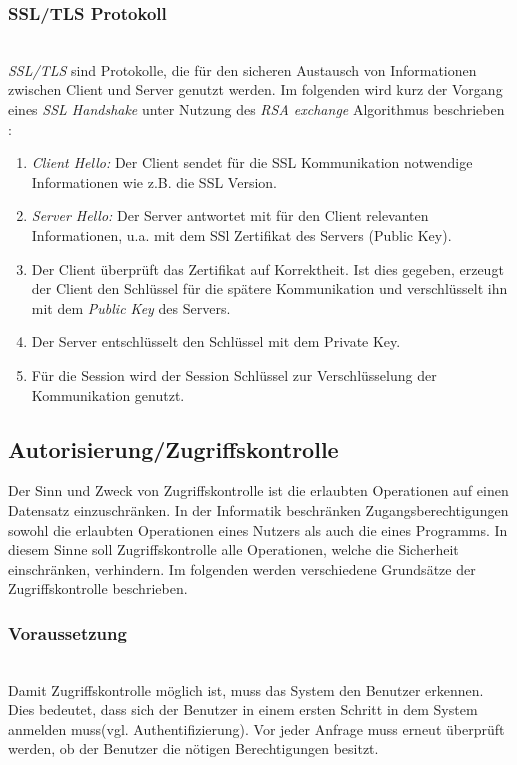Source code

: \subsubsection{SSL/TLS Protokoll}\hspace*{\fill} \\
\textit{SSL/TLS} sind Protokolle, die für den sicheren Austausch von Informationen zwischen Client und Server genutzt werden. Im folgenden wird kurz der Vorgang eines \textit{SSL Handshake} unter Nutzung des \textit{RSA exchange} Algorithmus beschrieben \cite{eronen2005pre}:
\begin{enumerate}
\item \textit{Client Hello:} Der Client sendet für die SSL Kommunikation notwendige Informationen wie z.B. die SSL Version.
\item \textit{Server Hello:} Der Server antwortet mit für den Client relevanten Informationen, u.a. mit dem SSl Zertifikat des Servers (Public Key).
\item  Der Client überprüft das Zertifikat auf Korrektheit.  Ist dies gegeben, erzeugt der Client den Schlüssel für die spätere Kommunikation und verschlüsselt ihn mit dem \textit{Public Key} des Servers.
\item Der Server entschlüsselt den Schlüssel mit dem Private Key.
\item Für die Session wird der Session Schlüssel zur Verschlüsselung der Kommunikation genutzt.
\end{enumerate}	
\subsection{Autorisierung/Zugriffskontrolle}
Der Sinn und Zweck von Zugriffskontrolle ist die erlaubten Operationen auf einen Datensatz einzuschränken. In der Informatik beschränken Zugangsberechtigungen sowohl die erlaubten Operationen eines Nutzers als auch die eines Programms. In diesem Sinne soll Zugriffskontrolle alle Operationen, welche die Sicherheit einschränken, verhindern. Im folgenden werden verschiedene Grundsätze der Zugriffskontrolle beschrieben.

\subsubsection*{Voraussetzung}\hspace*{\fill} \\
Damit Zugriffskontrolle möglich ist, muss das System den Benutzer erkennen. Dies bedeutet, dass sich der Benutzer in einem ersten Schritt in dem System anmelden muss(vgl. Authentifizierung). Vor jeder Anfrage muss erneut überprüft werden, ob der Benutzer die nötigen Berechtigungen besitzt.
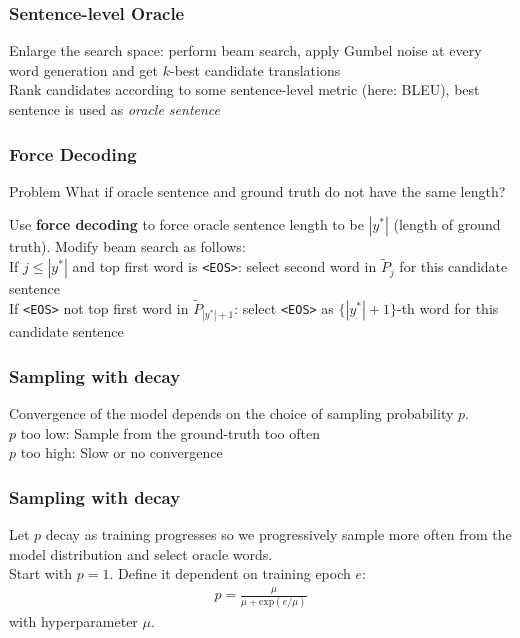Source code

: \documentclass{beamer}
\begin{document}

\begin{frame}
    \frametitle{Sentence-level Oracle}
    Enlarge the search space: perform beam search, apply Gumbel noise at every word generation and get $k$-best candidate translations\\
    \bigskip
    Rank candidates according to some sentence-level metric (here: BLEU), best sentence is used as \emph{oracle sentence}
\end{frame}


\begin{frame}
    \frametitle{Force Decoding}
    \begin{alertblock}{Problem}
        What if oracle sentence and ground truth do not have the same length?
    \end{alertblock}
    \bigskip
    Use \textbf{force decoding} to force oracle sentence length to be $|y^*|$ (length of ground truth). Modify beam search as follows:\\
    \bigskip
    If $j \leq |y^*|$ and top first word is \texttt{<EOS>}: select second word in $\tilde{P}_j$ for this candidate sentence\\
    \bigskip
    If \texttt{<EOS>} not top first word in $\tilde{P}_{|y^*|+1}$: select \texttt{<EOS>} as $\{|y^*|+1 \}$-th word for this candidate sentence
\end{frame}


\begin{frame}
    \frametitle{Sampling with decay}
    Convergence of the model depends on the choice of sampling probability $p$.\\
    \bigskip
    $p$ too low: Sample from the ground-truth too often\\
    \smallskip
    $p$ too high: Slow or no convergence
\end{frame}


\begin{frame}
    \frametitle{Sampling with decay}
    Let $p$ decay as training progresses so we progressively sample more often from the model distribution and select oracle words.\\
    \bigskip
    Start with $p=1$. Define it dependent on training epoch $e$:\\
    \begin{gather}
        p = \frac{\mu}{\mu + \mathrm{exp}(e/\mu)}
    \end{gather}
    with hyperparameter $\mu$.
\end{frame}
\end{document}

★ ★ ★ ★ ★

**What is being asked**:
Go through the records above and count the lines with the word "select" in them. Answer with the number only.

**Result below**:
3